#### WORK REQUIRED:
Would you repeat the data below exactly, taking out the images?

Rendered images with source text:
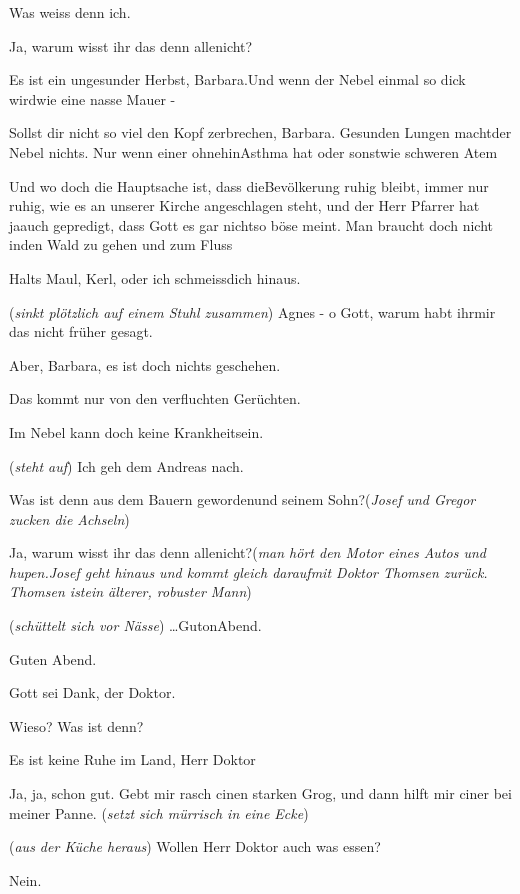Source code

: \documentclass[
	final,
	a4paper,
	ngerman,
	mpinclude = true, %
	twoside = true,
	open = right,
	cleardoublepage = plain,
	DIV = 13,
	BCOR = 1cm,
	titlepage = firstiscover,
	]{scrbook}
\newcommand{\direction}[1]{(\textit{#1})}
\newcommand{\thecharacter}[1]{\textup{\textsc{#1}}\xspace}
\newcommand{\theBarbara}{\thecharacter{Barbara}}
\newcommand{\theJosef}{\thecharacter{Josef}}
\newcommand{\theGregor}{\thecharacter{Gregor}}
\newcommand{\theJan}{\thecharacter{Jan}}
\newcommand{\theLuise}{\thecharacter{Luise}}
\newcommand{\theThomsen}{\thecharacter{Doktor Thomsen}}
\newcommand{\character}[1]{\item[#1]}
\newcommand{\Barbara}{\character{\theBarbara}}
\newcommand{\Josef}{\character{\theJosef}}
\newcommand{\Gregor}{\character{\theGregor}}
\newcommand{\Jan}{\character{\theJan}}
\newcommand{\Luise}{\character{\theLuise}}
\newcommand{\Thomsen}{\character{\theThomsen}}
\begin{document}
\begin{play}
\Gregor
Was weiss denn ich.

\Barbara
Ja, warum wisst ihr das denn allenicht?

\Luise
Es ist ein ungesunder Herbst, Barbara.Und wenn der Nebel einmal so dick wirdwie eine nasse Mauer -

\Josef
Sollst dir nicht so viel den Kopf zerbrechen, Barbara. Gesunden Lungen machtder Nebel nichts. Nur wenn einer ohnehinAsthma hat oder sonstwie schweren Atem

\Jan
Und wo doch die Hauptsache ist, dass dieBevölkerung ruhig bleibt, immer nur ruhig, wie es an unserer Kirche angeschlagen steht, und der Herr Pfarrer hat jaauch gepredigt, dass Gott es gar nichtso böse meint. Man braucht doch nicht inden Wald zu gehen und zum Fluss

\Josef
Halts Maul, Kerl, oder ich schmeissdich hinaus.

\Barbara
\direction{sinkt plötzlich auf einem Stuhl zusammen} Agnes - o Gott, warum habt ihrmir das nicht früher gesagt.

\Luise
Aber, Barbara, es ist doch nichts geschehen.

\Josef
Das kommt nur von den verfluchten Gerüchten.

\Gregor
Im Nebel kann doch keine Krankheitsein.

\Jan
\direction{steht auf} Ich geh dem Andreas nach.

\Barbara
Was ist denn aus dem Bauern gewordenund seinem Sohn?\direction{Josef und Gregor zucken die Achseln}

\Barbara
Ja, warum wisst ihr das denn allenicht?\direction{man hört den Motor eines Autos und hupen.Josef geht hinaus und kommt gleich daraufmit Doktor Thomsen zurück. Thomsen istein älterer, robuster Mann}

\Thomsen
\direction{schüttelt sich vor Nässe} \ldots GutonAbend.

\Gregor
Guten Abend.

\Luise
Gott sei Dank, der Doktor.

\Thomsen
Wieso? Was ist denn?

\Josef
Es ist keine Ruhe im Land, Herr Doktor

\Thomsen
Ja, ja, schon gut. Gebt mir rasch cinen starken Grog, und dann hilft mir ciner bei meiner Panne. \direction{setzt sich mürrisch in eine Ecke}

\Josef
\direction{aus der Küche heraus} Wollen Herr Doktor auch was essen?

\Thomsen
Nein.


\end{play}
\end{document}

#### COMPLETED EXERCISE:
Source code

: \documentclass[
	final,
	a4paper,
	ngerman,
	mpinclude = true, %
	twoside = true,
	open = right,
	cleardoublepage = plain,
	DIV = 13,
	BCOR = 1cm,
	titlepage = firstiscover,
	]{scrbook}
\newcommand{\direction}[1]{(\textit{#1})}
\newcommand{\thecharacter}[1]{\textup{\textsc{#1}}\xspace}
\newcommand{\theBarbara}{\thecharacter{Barbara}}
\newcommand{\theJosef}{\thecharacter{Josef}}
\newcommand{\theGregor}{\thecharacter{Gregor}}
\newcommand{\theJan}{\thecharacter{Jan}}
\newcommand{\theLuise}{\thecharacter{Luise}}
\newcommand{\theThomsen}{\thecharacter{Doktor Thomsen}}
\newcommand{\character}[1]{\item[#1]}
\newcommand{\Barbara}{\character{\theBarbara}}
\newcommand{\Josef}{\character{\theJosef}}
\newcommand{\Gregor}{\character{\theGregor}}
\newcommand{\Jan}{\character{\theJan}}
\newcommand{\Luise}{\character{\theLuise}}
\newcommand{\Thomsen}{\character{\theThomsen}}
\begin{document}
\begin{play}
\Gregor
Was weiss denn ich.

\Barbara
Ja, warum wisst ihr das denn allenicht?

\Luise
Es ist ein ungesunder Herbst, Barbara.Und wenn der Nebel einmal so dick wirdwie eine nasse Mauer -

\Josef
Sollst dir nicht so viel den Kopf zerbrechen, Barbara. Gesunden Lungen machtder Nebel nichts. Nur wenn einer ohnehinAsthma hat oder sonstwie schweren Atem

\Jan
Und wo doch die Hauptsache ist, dass dieBevölkerung ruhig bleibt, immer nur ruhig, wie es an unserer Kirche angeschlagen steht, und der Herr Pfarrer hat jaauch gepredigt, dass Gott es gar nichtso böse meint. Man braucht doch nicht inden Wald zu gehen und zum Fluss

\Josef
Halts Maul, Kerl, oder ich schmeissdich hinaus.

\Barbara
\direction{sinkt plötzlich auf einem Stuhl zusammen} Agnes - o Gott, warum habt ihrmir das nicht früher gesagt.

\Luise
Aber, Barbara, es ist doch nichts geschehen.

\Josef
Das kommt nur von den verfluchten Gerüchten.

\Gregor
Im Nebel kann doch keine Krankheitsein.

\Jan
\direction{steht auf} Ich geh dem Andreas nach.

\Barbara
Was ist denn aus dem Bauern gewordenund seinem Sohn?\direction{Josef und Gregor zucken die Achseln}

\Barbara
Ja, warum wisst ihr das denn allenicht?\direction{man hört den Motor eines Autos und hupen.Josef geht hinaus und kommt gleich daraufmit Doktor Thomsen zurück. Thomsen istein älterer, robuster Mann}

\Thomsen
\direction{schüttelt sich vor Nässe} \ldots GutonAbend.

\Gregor
Guten Abend.

\Luise
Gott sei Dank, der Doktor.

\Thomsen
Wieso? Was ist denn?

\Josef
Es ist keine Ruhe im Land, Herr Doktor

\Thomsen
Ja, ja, schon gut. Gebt mir rasch cinen starken Grog, und dann hilft mir ciner bei meiner Panne. \direction{setzt sich mürrisch in eine Ecke}

\Josef
\direction{aus der Küche heraus} Wollen Herr Doktor auch was essen?

\Thomsen
Nein.


\end{play}
\end{document}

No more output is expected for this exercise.